Start of EXTRACTED ENTRIES

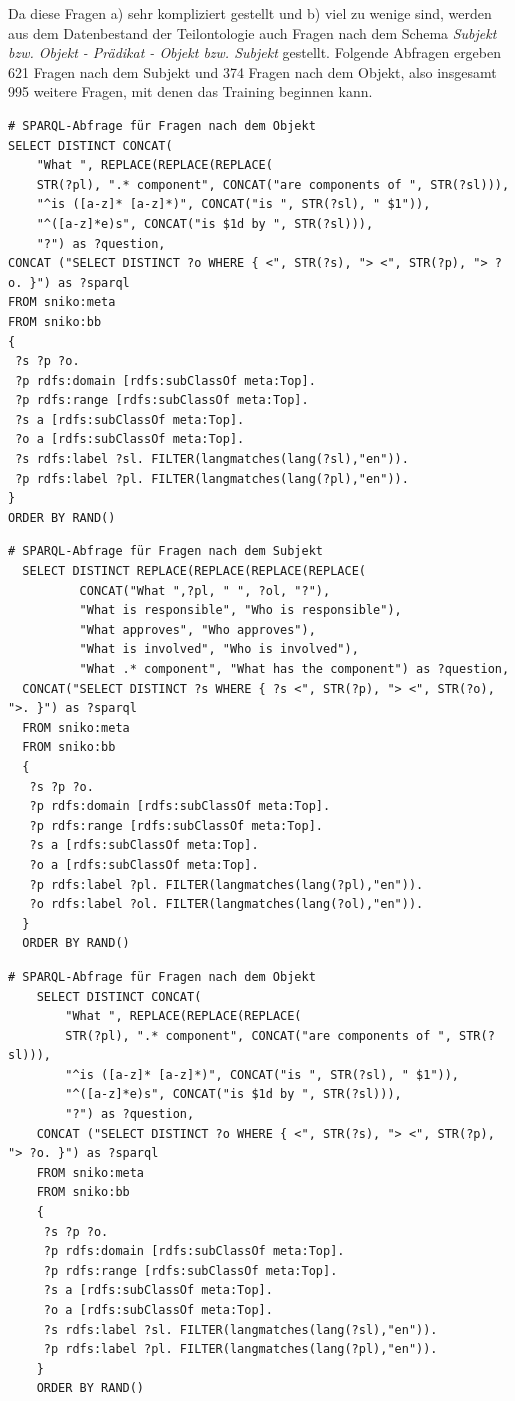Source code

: \documentclass[utf8,biblatex]{lni}
\begin{document}
Da diese Fragen a) sehr kompliziert gestellt und b) viel zu wenige sind, werden aus dem Datenbestand der Teilontologie auch Fragen nach dem Schema \emph{Subjekt bzw. Objekt - Prädikat - Objekt bzw. Subjekt} gestellt.
Folgende Abfragen ergeben 621 Fragen nach dem Subjekt und 374 Fragen nach dem Objekt, also insgesamt 995 weitere Fragen, mit denen das Training beginnen kann.
\begin{lstlisting}[language=SPARQL]
# SPARQL-Abfrage für Fragen nach dem Objekt
SELECT DISTINCT CONCAT(
    "What ", REPLACE(REPLACE(REPLACE(
    STR(?pl), ".* component", CONCAT("are components of ", STR(?sl))),
    "^is ([a-z]* [a-z]*)", CONCAT("is ", STR(?sl), " $1")),
    "^([a-z]*e)s", CONCAT("is $1d by ", STR(?sl))),
    "?") as ?question,
CONCAT ("SELECT DISTINCT ?o WHERE { <", STR(?s), "> <", STR(?p), "> ?o. }") as ?sparql
FROM sniko:meta
FROM sniko:bb
{
 ?s ?p ?o.
 ?p rdfs:domain [rdfs:subClassOf meta:Top].
 ?p rdfs:range [rdfs:subClassOf meta:Top].
 ?s a [rdfs:subClassOf meta:Top].
 ?o a [rdfs:subClassOf meta:Top].
 ?s rdfs:label ?sl. FILTER(langmatches(lang(?sl),"en")).
 ?p rdfs:label ?pl. FILTER(langmatches(lang(?pl),"en")).
}
ORDER BY RAND()
\end{lstlisting}
\begin{lstlisting}[language=SPARQL]
  # SPARQL-Abfrage für Fragen nach dem Subjekt
  SELECT DISTINCT REPLACE(REPLACE(REPLACE(REPLACE(
          CONCAT("What ",?pl, " ", ?ol, "?"),
          "What is responsible", "Who is responsible"),
          "What approves", "Who approves"),
          "What is involved", "Who is involved"),
          "What .* component", "What has the component") as ?question,
  CONCAT("SELECT DISTINCT ?s WHERE { ?s <", STR(?p), "> <", STR(?o), ">. }") as ?sparql
  FROM sniko:meta
  FROM sniko:bb
  {
   ?s ?p ?o.
   ?p rdfs:domain [rdfs:subClassOf meta:Top].
   ?p rdfs:range [rdfs:subClassOf meta:Top].
   ?s a [rdfs:subClassOf meta:Top].
   ?o a [rdfs:subClassOf meta:Top].
   ?p rdfs:label ?pl. FILTER(langmatches(lang(?pl),"en")).
   ?o rdfs:label ?ol. FILTER(langmatches(lang(?ol),"en")).
  }
  ORDER BY RAND()
  \end{lstlisting}

  \begin{lstlisting}[language=SPARQL]
    # SPARQL-Abfrage für Fragen nach dem Objekt
    SELECT DISTINCT CONCAT(
        "What ", REPLACE(REPLACE(REPLACE(
        STR(?pl), ".* component", CONCAT("are components of ", STR(?sl))),
        "^is ([a-z]* [a-z]*)", CONCAT("is ", STR(?sl), " $1")),
        "^([a-z]*e)s", CONCAT("is $1d by ", STR(?sl))),
        "?") as ?question,
    CONCAT ("SELECT DISTINCT ?o WHERE { <", STR(?s), "> <", STR(?p), "> ?o. }") as ?sparql
    FROM sniko:meta
    FROM sniko:bb
    {
     ?s ?p ?o.
     ?p rdfs:domain [rdfs:subClassOf meta:Top].
     ?p rdfs:range [rdfs:subClassOf meta:Top].
     ?s a [rdfs:subClassOf meta:Top].
     ?o a [rdfs:subClassOf meta:Top].
     ?s rdfs:label ?sl. FILTER(langmatches(lang(?sl),"en")).
     ?p rdfs:label ?pl. FILTER(langmatches(lang(?pl),"en")).
    }
    ORDER BY RAND()
    \end{lstlisting}
\end{document}
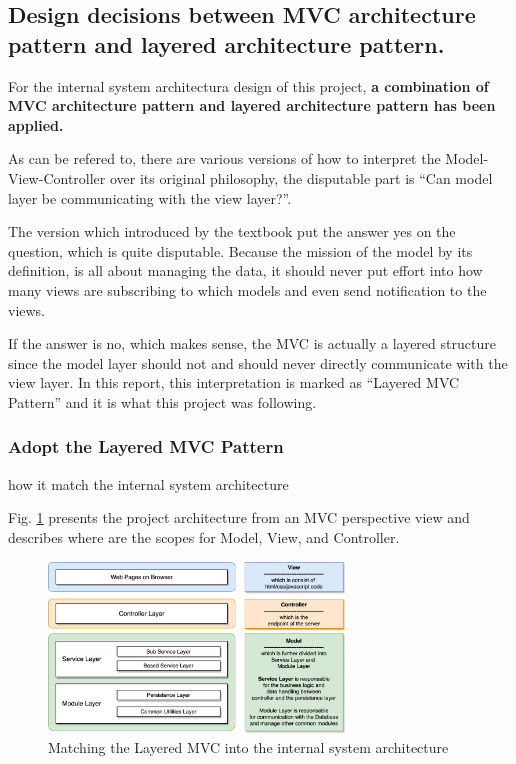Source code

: \documentclass[conference]{IEEEtran}
\begin{document}
\subsection{Design decisions between MVC architecture pattern and layered architecture pattern.}
\label{sec:1.3}


For the internal system architectura design of this project,
\textbf{a combination of MVC architecture pattern and layered architecture pattern has been applied.}

As can be refered to\cite{mvc_versions}, there are various versions of how to interpret the Model-View-Controller over its original philosophy,
the disputable part is \textquotedblleft Can model layer be communicating with the view layer?\textquotedblright .

The version which introduced by the textbook\cite{textbook} put the answer yes on the question, which is quite disputable.
Because the mission of the model by its definition, is all about managing the data,
it should never put effort into how many views are subscribing to which models and even send notification to the views.

If the answer is no, which makes sense, the MVC is actually a layered structure\cite{mvc_2,mvc_3}
since the model layer should not and should never directly communicate with the view layer.
In this report, this interpretation is marked as \textquotedblleft Layered MVC Pattern\textquotedblright
and it is what this project was following.

\subsubsection{\textbf{Adopt the Layered MVC Pattern}} how it match the internal system architecture

Fig. \ref{fig:mvc-arch} presents the project architecture from an MVC perspective view
and describes where are the scopes for Model, View, and Controller.

\begin{figure}[!ht]
	\centering
	\includegraphics[width=0.7\textwidth]{mvc-arch.png}
	\caption{Matching the Layered MVC into the internal system architecture}
	\label{fig:mvc-arch}
\end{figure}
\end{document}
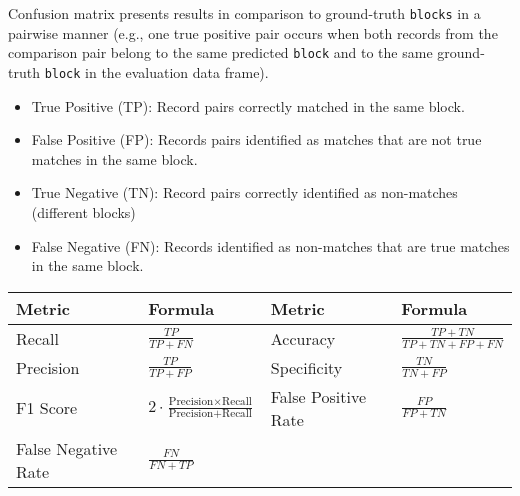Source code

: Confusion matrix presents results in comparison to ground-truth
\texttt{blocks} in a pairwise manner (e.g., one true positive pair
occurs when both records from the comparison pair belong to the same
predicted \texttt{block} and to the same ground-truth \texttt{block} in
the evaluation data frame).

\begin{itemize}
\tightlist
\item
  True Positive (TP): Record pairs correctly matched in the same
  block.
\item
  False Positive (FP): Records pairs identified as matches that are
  not true matches in the same block.
\item
  True Negative (TN): Record pairs correctly identified as non-matches
  (different blocks)
\item
  False Negative (FN): Records identified as non-matches that are true
  matches in the same block.
\end{itemize}

\begin{longtable}[]{@{}
  >{\raggedright\arraybackslash}p{}
  >{\raggedright\arraybackslash}p{}
  >{\raggedright\arraybackslash}p{}
  >{\raggedright\arraybackslash}p{}@{}}
\toprule\noalign{}
\begin{minipage}[b]{\linewidth}\raggedright
\textbf{Metric}
\end{minipage} & \begin{minipage}[b]{\linewidth}\raggedright
\textbf{Formula}
\end{minipage} & \begin{minipage}[b]{\linewidth}\raggedright
\textbf{Metric}
\end{minipage} & \begin{minipage}[b]{\linewidth}\raggedright
\textbf{Formula}
\end{minipage} \\
\midrule\noalign{}
\endhead
\bottomrule\noalign{}
\endlastfoot
Recall & \(\frac{TP}{TP + FN}\) & Accuracy & \(\frac{TP + TN}{TP + TN + FP + FN}\) \\
Precision & \(\frac{TP}{TP + FP}\) & Specificity & \(\frac{TN}{TN + FP}\) \\
F1 Score & \(2 \cdot \frac{\text{Precision} \times \text{Recall}}{\text{Precision} + \text{Recall}}\) & False Positive Rate & \(\frac{FP}{FP + TN}\) \\
False Negative Rate & \(\frac{FN}{FN + TP}\) & & \\
\end{longtable}

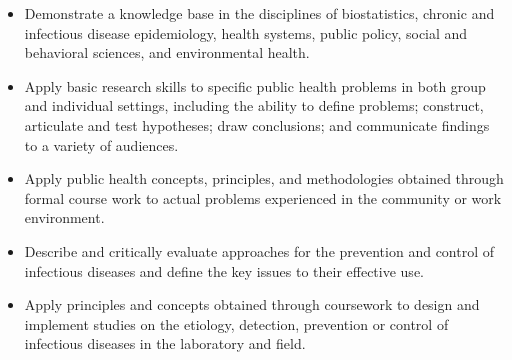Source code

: \documentclass{article}
\begin{document}
\begin{itemize}
	\item Demonstrate a knowledge base in the disciplines of biostatistics, chronic and infectious disease epidemiology, health systems, public policy, social and behavioral sciences, and environmental health.
	\item Apply basic research skills to specific public health problems in both group and individual settings, including the ability to define problems; construct, articulate and test hypotheses; draw conclusions; and communicate findings to a variety of audiences.
	\item Apply public health concepts, principles, and methodologies obtained through formal course work to actual problems experienced in the community or work environment.
	\item Describe and critically evaluate approaches for the prevention and control of infectious diseases and define the key issues to their effective use.
	\item Apply principles and concepts obtained through coursework to design and implement studies on the etiology, detection, prevention or control of infectious diseases in the laboratory and field.
\end{itemize}

\printbibliography
	
\end{document}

End of EXTRACTED ENTRIES

When a line among the entries above contains "identified", copy it.

  False Positive (FP): Records pairs identified as matches that are
  True Negative (TN): Record pairs correctly identified as non-matches
  False Negative (FN): Records identified as non-matches that are true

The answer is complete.